● PROBLEM STATEMENT:
What is needed is an exact repetition of the lines from the first one in the data through the line with "- Chánh trí", with no pictures.

● DATASET EXCERPTS:
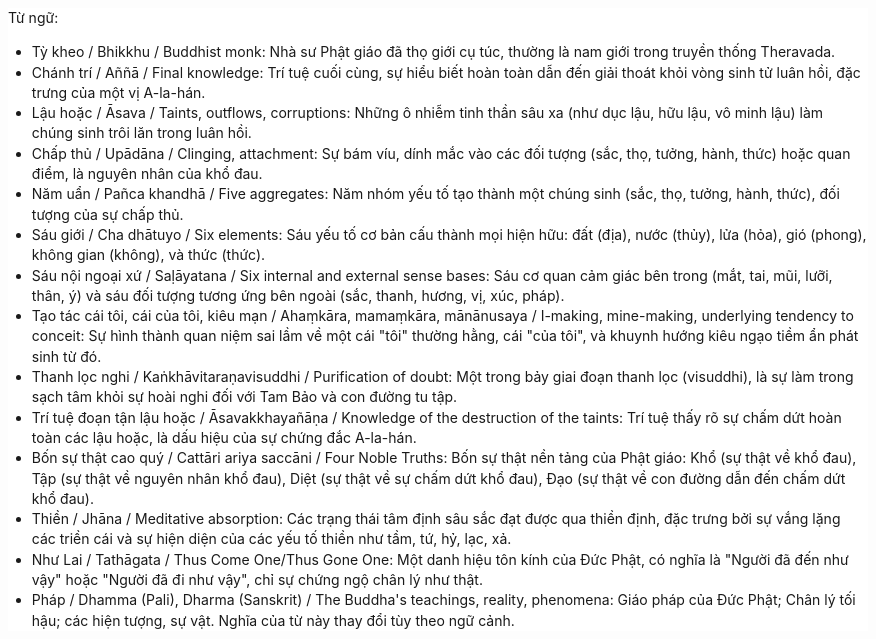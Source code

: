 Từ ngữ:
- Tỳ kheo / Bhikkhu / Buddhist monk: Nhà sư Phật giáo đã thọ giới cụ túc, thường là nam giới trong truyền thống Theravada.
- Chánh trí / Aññā / Final knowledge: Trí tuệ cuối cùng, sự hiểu biết hoàn toàn dẫn đến giải thoát khỏi vòng sinh tử luân hồi, đặc trưng của một vị A-la-hán.
- Lậu hoặc / Āsava / Taints, outflows, corruptions: Những ô nhiễm tinh thần sâu xa (như dục lậu, hữu lậu, vô minh lậu) làm chúng sinh trôi lăn trong luân hồi.
- Chấp thủ / Upādāna / Clinging, attachment: Sự bám víu, dính mắc vào các đối tượng (sắc, thọ, tưởng, hành, thức) hoặc quan điểm, là nguyên nhân của khổ đau.
- Năm uẩn / Pañca khandhā / Five aggregates: Năm nhóm yếu tố tạo thành một chúng sinh (sắc, thọ, tưởng, hành, thức), đối tượng của sự chấp thủ.
- Sáu giới / Cha dhātuyo / Six elements: Sáu yếu tố cơ bản cấu thành mọi hiện hữu: đất (địa), nước (thủy), lửa (hỏa), gió (phong), không gian (không), và thức (thức).
- Sáu nội ngoại xứ / Saḷāyatana / Six internal and external sense bases: Sáu cơ quan cảm giác bên trong (mắt, tai, mũi, lưỡi, thân, ý) và sáu đối tượng tương ứng bên ngoài (sắc, thanh, hương, vị, xúc, pháp).
- Tạo tác cái tôi, cái của tôi, kiêu mạn / Ahaṃkāra, mamaṃkāra, mānānusaya / I-making, mine-making, underlying tendency to conceit: Sự hình thành quan niệm sai lầm về một cái "tôi" thường hằng, cái "của tôi", và khuynh hướng kiêu ngạo tiềm ẩn phát sinh từ đó.
- Thanh lọc nghi / Kaṅkhāvitaraṇavisuddhi / Purification of doubt: Một trong bảy giai đoạn thanh lọc (visuddhi), là sự làm trong sạch tâm khỏi sự hoài nghi đối với Tam Bảo và con đường tu tập.
- Trí tuệ đoạn tận lậu hoặc / Āsavakkhayañāṇa / Knowledge of the destruction of the taints: Trí tuệ thấy rõ sự chấm dứt hoàn toàn các lậu hoặc, là dấu hiệu của sự chứng đắc A-la-hán.
- Bốn sự thật cao quý / Cattāri ariya saccāni / Four Noble Truths: Bốn sự thật nền tảng của Phật giáo: Khổ (sự thật về khổ đau), Tập (sự thật về nguyên nhân khổ đau), Diệt (sự thật về sự chấm dứt khổ đau), Đạo (sự thật về con đường dẫn đến chấm dứt khổ đau).
- Thiền / Jhāna / Meditative absorption: Các trạng thái tâm định sâu sắc đạt được qua thiền định, đặc trưng bởi sự vắng lặng các triền cái và sự hiện diện của các yếu tố thiền như tầm, tứ, hỷ, lạc, xả.
- Như Lai / Tathāgata / Thus Come One/Thus Gone One: Một danh hiệu tôn kính của Đức Phật, có nghĩa là "Người đã đến như vậy" hoặc "Người đã đi như vậy", chỉ sự chứng ngộ chân lý như thật.
- Pháp / Dhamma (Pali), Dharma (Sanskrit) / The Buddha's teachings, reality, phenomena: Giáo pháp của Đức Phật; Chân lý tối hậu; các hiện tượng, sự vật. Nghĩa của từ này thay đổi tùy theo ngữ cảnh.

● OUTPUT BELOW:
Source code

: Từ ngữ:
- Tỳ kheo / Bhikkhu / Buddhist monk: Nhà sư Phật giáo đã thọ giới cụ túc, thường là nam giới trong truyền thống Theravada.
- Chánh trí / Aññā / Final knowledge: Trí tuệ cuối cùng, sự hiểu biết hoàn toàn dẫn đến giải thoát khỏi vòng sinh tử luân hồi, đặc trưng của một vị A-la-hán.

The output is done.